Data Block Start

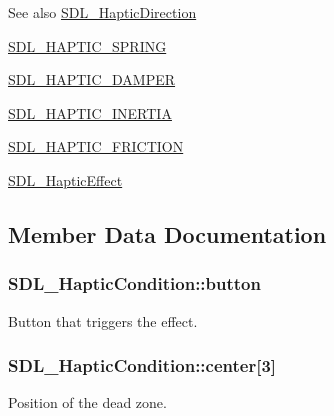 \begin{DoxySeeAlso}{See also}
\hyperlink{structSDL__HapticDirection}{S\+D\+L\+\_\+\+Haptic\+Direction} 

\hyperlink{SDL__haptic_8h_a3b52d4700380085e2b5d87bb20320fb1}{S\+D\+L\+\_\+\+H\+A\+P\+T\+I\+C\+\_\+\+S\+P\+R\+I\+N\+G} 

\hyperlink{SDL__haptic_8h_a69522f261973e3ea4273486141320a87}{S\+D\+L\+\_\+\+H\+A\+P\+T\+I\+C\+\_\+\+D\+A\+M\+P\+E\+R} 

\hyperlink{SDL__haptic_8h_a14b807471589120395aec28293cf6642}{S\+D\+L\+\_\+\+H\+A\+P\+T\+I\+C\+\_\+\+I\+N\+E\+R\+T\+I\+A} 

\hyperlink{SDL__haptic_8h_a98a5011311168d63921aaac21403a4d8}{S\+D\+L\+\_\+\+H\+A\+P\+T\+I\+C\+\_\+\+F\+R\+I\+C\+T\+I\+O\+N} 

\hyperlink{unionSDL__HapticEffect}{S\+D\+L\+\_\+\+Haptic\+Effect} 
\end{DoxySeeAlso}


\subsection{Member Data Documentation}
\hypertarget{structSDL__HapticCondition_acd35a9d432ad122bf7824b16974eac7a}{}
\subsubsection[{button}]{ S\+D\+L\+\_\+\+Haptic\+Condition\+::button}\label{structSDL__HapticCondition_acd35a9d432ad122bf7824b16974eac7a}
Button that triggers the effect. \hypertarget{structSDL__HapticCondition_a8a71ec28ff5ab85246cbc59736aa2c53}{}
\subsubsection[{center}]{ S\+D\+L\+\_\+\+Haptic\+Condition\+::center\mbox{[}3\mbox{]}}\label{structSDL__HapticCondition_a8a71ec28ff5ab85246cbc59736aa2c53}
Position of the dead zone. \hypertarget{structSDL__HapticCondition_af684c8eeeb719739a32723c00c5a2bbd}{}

Data Block End

» Instructions to follow:
Your task is to write out, exactly, the line that holds "Button that triggers" and every line after it until the records end.

» Solved problem:
Button that triggers the effect. \hypertarget{structSDL__HapticCondition_a8a71ec28ff5ab85246cbc59736aa2c53}{}
\subsubsection[{center}]{ S\+D\+L\+\_\+\+Haptic\+Condition\+::center\mbox{[}3\mbox{]}}\label{structSDL__HapticCondition_a8a71ec28ff5ab85246cbc59736aa2c53}
Position of the dead zone. \hypertarget{structSDL__HapticCondition_af684c8eeeb719739a32723c00c5a2bbd}{}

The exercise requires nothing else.